Personally, I don't mind installing the 4-in-1 drivers. My problem with VIA is that, really, their chipsets just don't work quite right with a whole lot of PCI cards.
I know I'm going to get flamed for this, but it's the truth. If any of you have EVER tried to take a KT133A chipset mobo with a RAID chip, use two hard drives, and install a PROFESSIONAL audio card, you know what I'm taling about. I've seen, first hand, SO many DAW (Digital Audio Workstation) setups where somehow the motherboard just wasn't tweaked quite right. The results can range from the annoying (clicks and pops in the sound outputs of the aforementioned pro audio card) to the catastrophic (the data loss issue with the SB Live!).
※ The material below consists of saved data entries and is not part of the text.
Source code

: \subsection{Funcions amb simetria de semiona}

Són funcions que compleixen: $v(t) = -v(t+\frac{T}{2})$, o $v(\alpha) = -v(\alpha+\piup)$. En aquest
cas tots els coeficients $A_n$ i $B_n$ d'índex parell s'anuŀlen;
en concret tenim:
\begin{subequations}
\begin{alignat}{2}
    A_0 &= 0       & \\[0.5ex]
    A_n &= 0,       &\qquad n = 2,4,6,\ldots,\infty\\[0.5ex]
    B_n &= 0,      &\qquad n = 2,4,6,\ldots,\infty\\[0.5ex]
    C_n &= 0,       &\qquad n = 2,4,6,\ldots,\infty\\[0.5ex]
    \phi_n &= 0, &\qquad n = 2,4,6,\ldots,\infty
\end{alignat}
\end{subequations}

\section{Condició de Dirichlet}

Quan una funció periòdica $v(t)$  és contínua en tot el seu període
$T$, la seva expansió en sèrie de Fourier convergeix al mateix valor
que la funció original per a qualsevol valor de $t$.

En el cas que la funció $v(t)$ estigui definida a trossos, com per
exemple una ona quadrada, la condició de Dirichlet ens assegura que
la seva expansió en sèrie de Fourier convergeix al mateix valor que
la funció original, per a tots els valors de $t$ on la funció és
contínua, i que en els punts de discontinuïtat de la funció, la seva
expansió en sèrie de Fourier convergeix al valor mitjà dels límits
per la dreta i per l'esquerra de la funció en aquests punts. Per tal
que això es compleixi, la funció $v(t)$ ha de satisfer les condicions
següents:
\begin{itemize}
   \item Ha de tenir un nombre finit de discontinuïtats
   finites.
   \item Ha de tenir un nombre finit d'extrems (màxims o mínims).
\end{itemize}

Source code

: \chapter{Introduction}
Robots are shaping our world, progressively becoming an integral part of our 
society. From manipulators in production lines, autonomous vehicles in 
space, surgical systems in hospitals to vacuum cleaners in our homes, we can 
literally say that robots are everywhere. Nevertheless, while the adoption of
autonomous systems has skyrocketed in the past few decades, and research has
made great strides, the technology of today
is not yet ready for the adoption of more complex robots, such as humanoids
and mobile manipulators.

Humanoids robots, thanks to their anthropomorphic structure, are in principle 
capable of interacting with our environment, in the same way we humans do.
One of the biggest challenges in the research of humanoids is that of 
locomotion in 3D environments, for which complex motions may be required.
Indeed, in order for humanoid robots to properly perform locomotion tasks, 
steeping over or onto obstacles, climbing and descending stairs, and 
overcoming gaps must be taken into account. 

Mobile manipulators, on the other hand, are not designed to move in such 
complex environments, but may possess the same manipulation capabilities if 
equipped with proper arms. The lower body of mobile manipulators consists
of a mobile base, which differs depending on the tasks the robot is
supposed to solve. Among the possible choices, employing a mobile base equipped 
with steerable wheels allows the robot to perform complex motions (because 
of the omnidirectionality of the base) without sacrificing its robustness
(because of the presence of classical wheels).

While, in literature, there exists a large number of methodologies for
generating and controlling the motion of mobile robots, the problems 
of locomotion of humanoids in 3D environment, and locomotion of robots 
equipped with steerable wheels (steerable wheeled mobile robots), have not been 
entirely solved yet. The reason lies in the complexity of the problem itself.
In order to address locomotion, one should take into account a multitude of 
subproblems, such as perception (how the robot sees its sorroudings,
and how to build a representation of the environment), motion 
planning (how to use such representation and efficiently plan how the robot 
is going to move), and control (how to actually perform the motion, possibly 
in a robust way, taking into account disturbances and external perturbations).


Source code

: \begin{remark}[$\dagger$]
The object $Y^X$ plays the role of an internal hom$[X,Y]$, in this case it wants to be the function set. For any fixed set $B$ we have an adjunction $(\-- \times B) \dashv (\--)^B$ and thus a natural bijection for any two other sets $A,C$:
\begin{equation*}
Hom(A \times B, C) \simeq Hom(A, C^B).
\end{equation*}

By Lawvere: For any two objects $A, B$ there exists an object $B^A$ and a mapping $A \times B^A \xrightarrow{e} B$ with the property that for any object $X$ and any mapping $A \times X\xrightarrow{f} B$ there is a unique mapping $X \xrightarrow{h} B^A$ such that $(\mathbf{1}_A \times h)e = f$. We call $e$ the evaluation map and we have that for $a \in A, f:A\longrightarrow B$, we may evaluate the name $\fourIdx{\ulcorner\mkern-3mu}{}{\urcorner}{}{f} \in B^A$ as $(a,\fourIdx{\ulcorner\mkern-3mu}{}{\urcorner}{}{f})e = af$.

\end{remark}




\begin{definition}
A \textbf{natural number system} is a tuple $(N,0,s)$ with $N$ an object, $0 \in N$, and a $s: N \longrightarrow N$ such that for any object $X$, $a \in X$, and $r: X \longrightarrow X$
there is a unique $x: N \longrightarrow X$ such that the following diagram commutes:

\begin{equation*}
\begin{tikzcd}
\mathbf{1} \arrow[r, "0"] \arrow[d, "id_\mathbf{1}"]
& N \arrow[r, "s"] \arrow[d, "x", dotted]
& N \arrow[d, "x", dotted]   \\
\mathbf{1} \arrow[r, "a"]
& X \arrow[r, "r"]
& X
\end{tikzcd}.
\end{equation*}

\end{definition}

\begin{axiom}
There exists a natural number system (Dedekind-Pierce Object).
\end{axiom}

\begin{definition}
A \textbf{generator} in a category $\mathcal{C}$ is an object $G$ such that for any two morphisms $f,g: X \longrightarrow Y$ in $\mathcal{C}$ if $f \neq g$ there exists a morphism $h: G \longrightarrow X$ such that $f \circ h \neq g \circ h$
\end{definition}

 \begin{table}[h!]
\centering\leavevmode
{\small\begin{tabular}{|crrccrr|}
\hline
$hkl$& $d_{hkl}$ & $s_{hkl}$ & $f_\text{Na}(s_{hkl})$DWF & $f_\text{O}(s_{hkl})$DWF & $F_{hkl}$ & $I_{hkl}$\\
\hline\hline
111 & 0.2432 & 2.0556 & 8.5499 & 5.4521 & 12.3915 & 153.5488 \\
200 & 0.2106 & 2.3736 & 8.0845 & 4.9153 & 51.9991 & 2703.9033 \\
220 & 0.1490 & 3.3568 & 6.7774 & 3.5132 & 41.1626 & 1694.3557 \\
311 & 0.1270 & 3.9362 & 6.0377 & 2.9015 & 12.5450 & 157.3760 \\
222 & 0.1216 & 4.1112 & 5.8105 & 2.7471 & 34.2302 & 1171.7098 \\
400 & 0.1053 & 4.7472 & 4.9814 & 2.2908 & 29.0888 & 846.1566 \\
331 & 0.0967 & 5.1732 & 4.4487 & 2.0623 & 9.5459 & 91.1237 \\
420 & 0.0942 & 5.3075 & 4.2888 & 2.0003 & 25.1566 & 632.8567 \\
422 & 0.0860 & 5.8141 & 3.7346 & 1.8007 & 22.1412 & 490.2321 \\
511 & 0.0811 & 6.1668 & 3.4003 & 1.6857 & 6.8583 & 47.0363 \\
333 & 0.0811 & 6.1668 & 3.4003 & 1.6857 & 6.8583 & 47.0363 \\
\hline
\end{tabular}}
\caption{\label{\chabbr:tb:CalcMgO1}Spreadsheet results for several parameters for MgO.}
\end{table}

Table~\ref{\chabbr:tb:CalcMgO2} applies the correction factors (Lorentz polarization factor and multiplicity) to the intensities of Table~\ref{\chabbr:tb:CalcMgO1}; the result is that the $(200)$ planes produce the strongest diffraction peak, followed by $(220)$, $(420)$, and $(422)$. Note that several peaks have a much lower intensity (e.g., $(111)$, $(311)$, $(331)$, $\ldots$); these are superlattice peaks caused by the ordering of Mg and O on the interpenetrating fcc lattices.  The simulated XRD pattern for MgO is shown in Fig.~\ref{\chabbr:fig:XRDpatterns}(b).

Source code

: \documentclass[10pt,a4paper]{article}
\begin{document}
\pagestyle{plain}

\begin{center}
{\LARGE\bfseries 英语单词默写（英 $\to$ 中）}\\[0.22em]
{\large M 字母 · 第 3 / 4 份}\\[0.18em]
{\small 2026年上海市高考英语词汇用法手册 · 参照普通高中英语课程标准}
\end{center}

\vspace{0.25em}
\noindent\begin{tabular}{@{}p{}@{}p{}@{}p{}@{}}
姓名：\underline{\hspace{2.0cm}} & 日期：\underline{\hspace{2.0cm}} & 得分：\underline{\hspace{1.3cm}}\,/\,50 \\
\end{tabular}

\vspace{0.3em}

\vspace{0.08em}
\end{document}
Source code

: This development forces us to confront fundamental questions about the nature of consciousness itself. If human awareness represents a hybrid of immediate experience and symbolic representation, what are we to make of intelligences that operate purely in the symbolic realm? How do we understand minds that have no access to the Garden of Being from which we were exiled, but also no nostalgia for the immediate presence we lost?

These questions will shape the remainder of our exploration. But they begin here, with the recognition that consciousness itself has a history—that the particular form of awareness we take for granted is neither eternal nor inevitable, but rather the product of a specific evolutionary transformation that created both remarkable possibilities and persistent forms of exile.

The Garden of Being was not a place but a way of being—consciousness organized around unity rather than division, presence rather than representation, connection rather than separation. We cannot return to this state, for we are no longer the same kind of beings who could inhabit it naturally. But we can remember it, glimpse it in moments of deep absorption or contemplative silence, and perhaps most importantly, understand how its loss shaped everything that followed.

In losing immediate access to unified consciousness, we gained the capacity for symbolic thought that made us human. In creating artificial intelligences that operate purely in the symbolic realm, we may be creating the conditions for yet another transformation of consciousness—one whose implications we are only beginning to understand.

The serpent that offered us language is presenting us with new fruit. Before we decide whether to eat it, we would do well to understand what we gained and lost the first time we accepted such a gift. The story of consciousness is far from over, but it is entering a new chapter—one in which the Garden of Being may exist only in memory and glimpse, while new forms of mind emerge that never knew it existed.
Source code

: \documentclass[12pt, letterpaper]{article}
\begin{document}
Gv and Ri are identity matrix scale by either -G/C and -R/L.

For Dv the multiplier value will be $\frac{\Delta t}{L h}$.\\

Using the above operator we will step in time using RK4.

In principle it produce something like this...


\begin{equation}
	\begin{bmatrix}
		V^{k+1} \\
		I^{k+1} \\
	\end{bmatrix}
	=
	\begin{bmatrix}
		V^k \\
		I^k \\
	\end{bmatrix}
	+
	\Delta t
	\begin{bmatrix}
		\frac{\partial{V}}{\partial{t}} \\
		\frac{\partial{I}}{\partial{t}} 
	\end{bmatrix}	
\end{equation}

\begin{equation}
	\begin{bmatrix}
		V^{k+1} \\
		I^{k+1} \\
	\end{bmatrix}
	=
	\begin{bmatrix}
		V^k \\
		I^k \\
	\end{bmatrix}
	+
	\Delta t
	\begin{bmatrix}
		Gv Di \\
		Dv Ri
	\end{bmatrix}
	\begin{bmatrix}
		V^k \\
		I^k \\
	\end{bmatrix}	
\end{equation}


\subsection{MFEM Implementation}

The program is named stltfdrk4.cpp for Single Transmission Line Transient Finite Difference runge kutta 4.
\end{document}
There is a reason that professional musicians still tend to buy Intel systems even though most audio processing uses FP-heavy code (which gives Athlon a HUGE performance advantage). Though I agree that a significant portion of this is Intel's marketing, the fact is that Intel systems take WAY WAY WAY WAY WAY less tweaking to get them to work right, on the whole. Though I personally choose Athlons and just keep hacking at the BIOS and messing around with new driver installs and so on and so on and so on, I have ceased recommending Athlons to musicians on the PC recording forum I frequent just because most of those people don't have the technical skills to actually get the damn machines to work. In fact I know people who DO have those skills and STILL can't get them to work right even after spending hours trying.
This is the reason I'm really looking forward to nFORCE - if NVIDIA does it right, AMD will finally shed the "compatibility problem" image.